Task prompt => Write every line below out again, exactly as given, but leave out the pictures.

*** Opening Extracted material ***

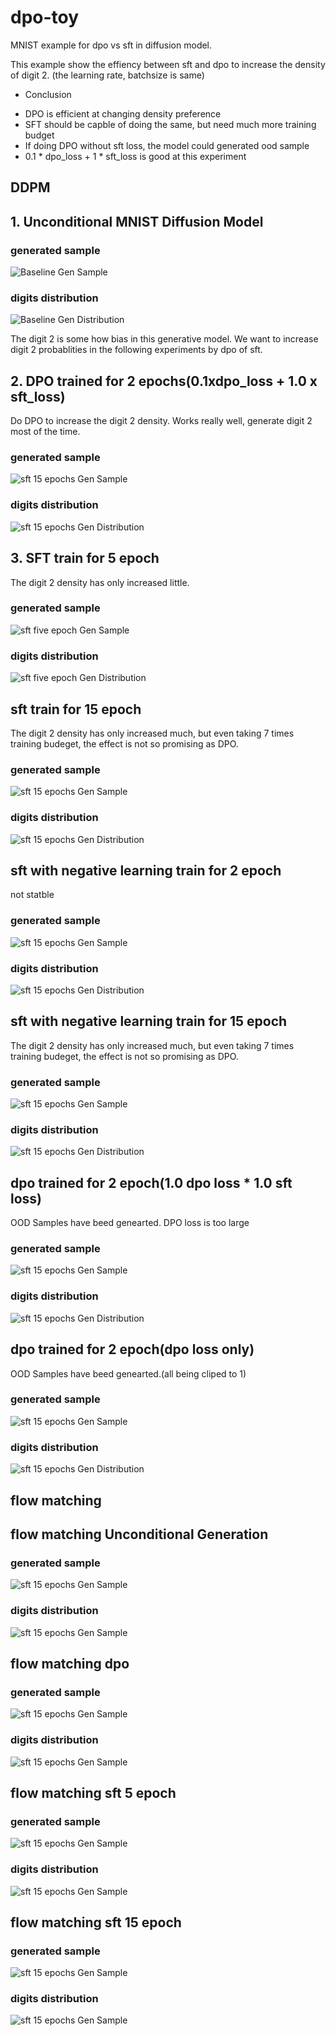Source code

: # dpo-toy

MNIST example for dpo vs sft in diffusion model.

This example show the effiency between sft and dpo to increase the density of digit 2.
(the learning rate, batchsize is same)

* Conclusion
- DPO is efficient at changing density preference
- SFT should be capble of doing the same, but need much more training budget
- If doing DPO without sft loss, the model could generated ood sample
- 0.1 * dpo\_loss + 1 * sft_loss is good at this experiment


## DDPM

## 1. Unconditional MNIST Diffusion Model
### generated sample
![Baseline Gen Sample](./dpo_example/mnist_large_lr_cos.small_bsz/base_gen.png)

### digits distribution
![Baseline Gen Distribution](./dpo_example/mnist_large_lr_cos.small_bsz/base_hist.png)

The digit 2 is some how bias in this generative model. We want to increase digit 2 probablities in the following experiments by dpo of sft.

## 2. DPO trained for 2 epochs(0.1xdpo\_loss + 1.0 x sft\_loss)
Do DPO to increase the digit 2 density.
Works really well, generate digit 2 most of the time.
### generated sample
![sft 15 epochs Gen Sample](./dpo_example/mnist_large_lr_cos.small_bsz/dpo_with_sft_epoch2_digit2_1xchosen.0.1xdpo_gen.png)

### digits distribution
![sft 15 epochs Gen Distribution](./dpo_example/mnist_large_lr_cos.small_bsz/dpo_with_sft_epoch2_digit2_1xchosen.0.1xdpo_hist.png)


## 3. SFT train for 5 epoch
The digit 2 density has only increased little.
### generated sample
![sft five epoch Gen Sample](./dpo_example/mnist_large_lr_cos.small_bsz/sft_digit2_gen.png)

### digits distribution
![sft five epoch Gen Distribution](./dpo_example/mnist_large_lr_cos.small_bsz/sft_digit2_hist.png)

## sft train for 15 epoch
The digit 2 density has only increased much, but even taking 7 times training budeget, the effect is not so promising as DPO.
### generated sample
![sft 15 epochs Gen Sample](./dpo_example/mnist_large_lr_cos.small_bsz/sft_digit_epoch15_gen.png)

### digits distribution
![sft 15 epochs Gen Distribution](./dpo_example/mnist_large_lr_cos.small_bsz/sft_digit_epoch15_hist.png)

## sft with negative learning train for 2 epoch
not statble
### generated sample
![sft 15 epochs Gen Sample](./dpo_example/mnist_large_lr_cos.small_bsz/sft_digit_negatve_epoch2_gen.png)

### digits distribution
![sft 15 epochs Gen Distribution](./dpo_example/mnist_large_lr_cos.small_bsz/sft_digit_negatve_epoch2_hist.png)

## sft with negative learning train for 15 epoch
The digit 2 density has only increased much, but even taking 7 times training budeget, the effect is not so promising as DPO.
### generated sample
![sft 15 epochs Gen Sample](./dpo_example/mnist_large_lr_cos.small_bsz/sft_digit_negatve_epoch15_gen.png)

### digits distribution
![sft 15 epochs Gen Distribution](./dpo_example/mnist_large_lr_cos.small_bsz/sft_digit_negatve_epoch15_hist.png)

## dpo trained for 2 epoch(1.0 dpo loss * 1.0 sft loss)
OOD Samples have beed genearted. DPO loss is too large
### generated sample
![sft 15 epochs Gen Sample](./dpo_example/mnist_large_lr_cos.small_bsz/dpo_with_sft_epoch1_digit2_gen.png)

### digits distribution
![sft 15 epochs Gen Distribution](./dpo_example/mnist_large_lr_cos.small_bsz/dpo_with_sft_epoch1_digit2_hist.png)

## dpo trained for 2 epoch(dpo loss only)
OOD Samples have beed genearted.(all being cliped to 1)
### generated sample
![sft 15 epochs Gen Sample](./dpo_example/mnist_large_lr_cos.small_bsz/dpo_digit2_gen.png)

### digits distribution
![sft 15 epochs Gen Distribution](./dpo_example/mnist_large_lr_cos.small_bsz/dpo_digit2_hist.png)

## flow matching
## flow matching Unconditional Generation
### generated sample
![sft 15 epochs Gen Sample](./dpo_example/mnist_large_lr_cos.small_bsz.flow_matching/flow_base_gen.png)

### digits distribution
![sft 15 epochs Gen Sample](./dpo_example/mnist_large_lr_cos.small_bsz.flow_matching/flow_base_hist.png)

## flow matching dpo
### generated sample
![sft 15 epochs Gen Sample](./dpo_example/mnist_large_lr_cos.small_bsz.flow_matching/flow_dpo.e2.fixbug.0.1xdpoloss.real.good_gen.png)

### digits distribution
![sft 15 epochs Gen Sample](./dpo_example/mnist_large_lr_cos.small_bsz.flow_matching/flow_dpo.e2.fixbug.0.1xdpoloss.real.good_hist.png)

## flow matching sft 5 epoch
### generated sample
![sft 15 epochs Gen Sample](./dpo_example/mnist_large_lr_cos.small_bsz.flow_matching/flow_sft_gen.png)

### digits distribution
![sft 15 epochs Gen Sample](./dpo_example/mnist_large_lr_cos.small_bsz.flow_matching/flow_sft_hist.png)

## flow matching sft 15 epoch
### generated sample
![sft 15 epochs Gen Sample](./dpo_example/mnist_large_lr_cos.small_bsz.flow_matching/flow_sft_15e_gen.png)

### digits distribution
![sft 15 epochs Gen Sample](./dpo_example/mnist_large_lr_cos.small_bsz.flow_matching/flow_sft_15e_hist.png)
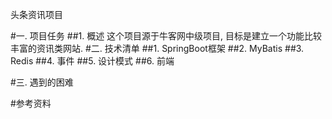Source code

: 头条资讯项目

#一. 项目任务
##1. 概述
这个项目源于牛客网中级项目, 目标是建立一个功能比较丰富的资讯类网站.
#二. 技术清单
##1. SpringBoot框架
##2. MyBatis
##3. Redis
##4. 事件
##5. 设计模式
##6. 前端


#三. 遇到的困难

#参考资料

*** Closing Extracted material ***

Expected answer =>
Source code

: # dpo-toy

MNIST example for dpo vs sft in diffusion model.

This example show the effiency between sft and dpo to increase the density of digit 2.
(the learning rate, batchsize is same)

* Conclusion
- DPO is efficient at changing density preference
- SFT should be capble of doing the same, but need much more training budget
- If doing DPO without sft loss, the model could generated ood sample
- 0.1 * dpo\_loss + 1 * sft_loss is good at this experiment


## DDPM

## 1. Unconditional MNIST Diffusion Model
### generated sample
![Baseline Gen Sample](./dpo_example/mnist_large_lr_cos.small_bsz/base_gen.png)

### digits distribution
![Baseline Gen Distribution](./dpo_example/mnist_large_lr_cos.small_bsz/base_hist.png)

The digit 2 is some how bias in this generative model. We want to increase digit 2 probablities in the following experiments by dpo of sft.

## 2. DPO trained for 2 epochs(0.1xdpo\_loss + 1.0 x sft\_loss)
Do DPO to increase the digit 2 density.
Works really well, generate digit 2 most of the time.
### generated sample
![sft 15 epochs Gen Sample](./dpo_example/mnist_large_lr_cos.small_bsz/dpo_with_sft_epoch2_digit2_1xchosen.0.1xdpo_gen.png)

### digits distribution
![sft 15 epochs Gen Distribution](./dpo_example/mnist_large_lr_cos.small_bsz/dpo_with_sft_epoch2_digit2_1xchosen.0.1xdpo_hist.png)


## 3. SFT train for 5 epoch
The digit 2 density has only increased little.
### generated sample
![sft five epoch Gen Sample](./dpo_example/mnist_large_lr_cos.small_bsz/sft_digit2_gen.png)

### digits distribution
![sft five epoch Gen Distribution](./dpo_example/mnist_large_lr_cos.small_bsz/sft_digit2_hist.png)

## sft train for 15 epoch
The digit 2 density has only increased much, but even taking 7 times training budeget, the effect is not so promising as DPO.
### generated sample
![sft 15 epochs Gen Sample](./dpo_example/mnist_large_lr_cos.small_bsz/sft_digit_epoch15_gen.png)

### digits distribution
![sft 15 epochs Gen Distribution](./dpo_example/mnist_large_lr_cos.small_bsz/sft_digit_epoch15_hist.png)

## sft with negative learning train for 2 epoch
not statble
### generated sample
![sft 15 epochs Gen Sample](./dpo_example/mnist_large_lr_cos.small_bsz/sft_digit_negatve_epoch2_gen.png)

### digits distribution
![sft 15 epochs Gen Distribution](./dpo_example/mnist_large_lr_cos.small_bsz/sft_digit_negatve_epoch2_hist.png)

## sft with negative learning train for 15 epoch
The digit 2 density has only increased much, but even taking 7 times training budeget, the effect is not so promising as DPO.
### generated sample
![sft 15 epochs Gen Sample](./dpo_example/mnist_large_lr_cos.small_bsz/sft_digit_negatve_epoch15_gen.png)

### digits distribution
![sft 15 epochs Gen Distribution](./dpo_example/mnist_large_lr_cos.small_bsz/sft_digit_negatve_epoch15_hist.png)

## dpo trained for 2 epoch(1.0 dpo loss * 1.0 sft loss)
OOD Samples have beed genearted. DPO loss is too large
### generated sample
![sft 15 epochs Gen Sample](./dpo_example/mnist_large_lr_cos.small_bsz/dpo_with_sft_epoch1_digit2_gen.png)

### digits distribution
![sft 15 epochs Gen Distribution](./dpo_example/mnist_large_lr_cos.small_bsz/dpo_with_sft_epoch1_digit2_hist.png)

## dpo trained for 2 epoch(dpo loss only)
OOD Samples have beed genearted.(all being cliped to 1)
### generated sample
![sft 15 epochs Gen Sample](./dpo_example/mnist_large_lr_cos.small_bsz/dpo_digit2_gen.png)

### digits distribution
![sft 15 epochs Gen Distribution](./dpo_example/mnist_large_lr_cos.small_bsz/dpo_digit2_hist.png)

## flow matching
## flow matching Unconditional Generation
### generated sample
![sft 15 epochs Gen Sample](./dpo_example/mnist_large_lr_cos.small_bsz.flow_matching/flow_base_gen.png)

### digits distribution
![sft 15 epochs Gen Sample](./dpo_example/mnist_large_lr_cos.small_bsz.flow_matching/flow_base_hist.png)

## flow matching dpo
### generated sample
![sft 15 epochs Gen Sample](./dpo_example/mnist_large_lr_cos.small_bsz.flow_matching/flow_dpo.e2.fixbug.0.1xdpoloss.real.good_gen.png)

### digits distribution
![sft 15 epochs Gen Sample](./dpo_example/mnist_large_lr_cos.small_bsz.flow_matching/flow_dpo.e2.fixbug.0.1xdpoloss.real.good_hist.png)

## flow matching sft 5 epoch
### generated sample
![sft 15 epochs Gen Sample](./dpo_example/mnist_large_lr_cos.small_bsz.flow_matching/flow_sft_gen.png)

### digits distribution
![sft 15 epochs Gen Sample](./dpo_example/mnist_large_lr_cos.small_bsz.flow_matching/flow_sft_hist.png)

## flow matching sft 15 epoch
### generated sample
![sft 15 epochs Gen Sample](./dpo_example/mnist_large_lr_cos.small_bsz.flow_matching/flow_sft_15e_gen.png)

### digits distribution
![sft 15 epochs Gen Sample](./dpo_example/mnist_large_lr_cos.small_bsz.flow_matching/flow_sft_15e_hist.png)
Source code

: 头条资讯项目

#一. 项目任务
##1. 概述
这个项目源于牛客网中级项目, 目标是建立一个功能比较丰富的资讯类网站.
#二. 技术清单
##1. SpringBoot框架
##2. MyBatis
##3. Redis
##4. 事件
##5. 设计模式
##6. 前端


#三. 遇到的困难

#参考资料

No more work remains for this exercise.